The NBA.com Hot Zone feature is not the easiest to use...or massage. But with some help, it becomes a valuable tool at seeing where your favorite player is most (and least) effective.
Using Hot Zone, here's what we found (with some added data from the CBS Sports Dunk-o-Meter):
Yi Jianlian hits better than 50% from the right and left corners, but half of that when shooting straight on. Unfortunately, he shoots less than 50% directly underneath the basket and only 16 of his 52 field goals have been dunks.
Devin Harris is great in the left corner, shooting better than 85%, but in the right, he drops to 25.0%. He rarely shoots from there anyway. He likes the left wing too for his three's...including that long one vs. the 76ers. He takes more of his three's from there than from anywhere. That pull-up jumper? Don’t let him go left...or let him set up at the top of the key either.
Vince Carter? Don’t let him go right. From three-point land, from mid-range, he is much more effective from the right side than the left. From the right corner, he's shooting 56%, from the left only 36%...yet he's taken slightly more shots from the left than the right. Only 30 of his 147 makes underneath have been dunks.
Brook Lopez can hit that mid range shot with regularity from anywhere around the horn, shooting nearly 50%, but you really want him to take it from the right wing, where he shoots it at better than 62%. What percentage of his shots underneath are on dunks? About 40%.
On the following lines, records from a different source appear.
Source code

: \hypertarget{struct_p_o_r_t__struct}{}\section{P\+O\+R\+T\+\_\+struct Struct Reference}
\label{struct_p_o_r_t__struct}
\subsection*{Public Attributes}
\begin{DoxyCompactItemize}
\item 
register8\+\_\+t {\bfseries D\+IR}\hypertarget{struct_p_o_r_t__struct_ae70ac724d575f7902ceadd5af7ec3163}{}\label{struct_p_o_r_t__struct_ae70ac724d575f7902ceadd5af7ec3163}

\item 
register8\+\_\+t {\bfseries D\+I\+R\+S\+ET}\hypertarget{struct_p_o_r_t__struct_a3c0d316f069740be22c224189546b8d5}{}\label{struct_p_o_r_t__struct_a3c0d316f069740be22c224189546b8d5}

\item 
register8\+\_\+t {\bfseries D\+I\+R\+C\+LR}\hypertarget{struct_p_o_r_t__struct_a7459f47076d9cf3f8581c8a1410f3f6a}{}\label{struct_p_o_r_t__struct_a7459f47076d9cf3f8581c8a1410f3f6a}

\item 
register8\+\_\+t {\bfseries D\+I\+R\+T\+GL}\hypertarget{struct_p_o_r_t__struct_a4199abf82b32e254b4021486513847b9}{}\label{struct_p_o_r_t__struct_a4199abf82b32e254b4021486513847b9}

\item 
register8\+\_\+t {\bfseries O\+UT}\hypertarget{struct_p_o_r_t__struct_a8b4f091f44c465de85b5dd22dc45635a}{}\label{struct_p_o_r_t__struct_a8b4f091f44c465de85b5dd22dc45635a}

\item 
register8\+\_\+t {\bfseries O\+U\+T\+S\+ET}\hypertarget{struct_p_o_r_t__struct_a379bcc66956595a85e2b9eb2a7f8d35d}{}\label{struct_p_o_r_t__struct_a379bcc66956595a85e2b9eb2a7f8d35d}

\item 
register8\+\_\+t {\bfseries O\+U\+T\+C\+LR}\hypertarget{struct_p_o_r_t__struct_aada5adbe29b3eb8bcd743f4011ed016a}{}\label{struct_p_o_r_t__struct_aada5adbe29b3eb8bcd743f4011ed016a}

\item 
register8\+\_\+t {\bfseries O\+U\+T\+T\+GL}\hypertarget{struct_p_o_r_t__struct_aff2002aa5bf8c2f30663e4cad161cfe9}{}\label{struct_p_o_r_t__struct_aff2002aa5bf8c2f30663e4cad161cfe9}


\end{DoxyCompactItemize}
The team’s three point specialists all have their preferred spots but in the dribble-drive offense, the premium is on shooting from the corners. Bobby Simmons shoots almost equally well from both with a combined 48%, Jarvis Hayes is much better from the right, with a disparity of 17 percentage points while Keyon Dooling shoots a remarkable 62% from the right and a still extraordinary 45% from the left, for a combined 55%. Ryan Anderson has the largest disparity between corners among the specialists, shooting 25% from the left, 46% from the right.
Just inside the arc on the corners is where Trenton Hassell excels, shooting better than 54%. Anywhere else in that 15-to-22 foot range…forget it. He isn’t even shooting 20%. He knows it though, taking only a small sample of his shots from there.
If you’re wondering whether Josh Boone or Sean Williams could fill the role of power forward, keep wondering. Boone has taken seven shots from more than 15 feet, making one. Williams has taken 41 shots overall this year, 28 of them from directly underneath. He’s made only two of those remaining 13, neither from farther than 15 feet away. He has missed the three shots he has attempted from more than 15 feet.
Rod Thorn is right about Chris Douglas-Roberts developing a consistent outside shot. Beyond 15 feet, he is shooting 3-for-16, including 0-for-2 beyond the arc.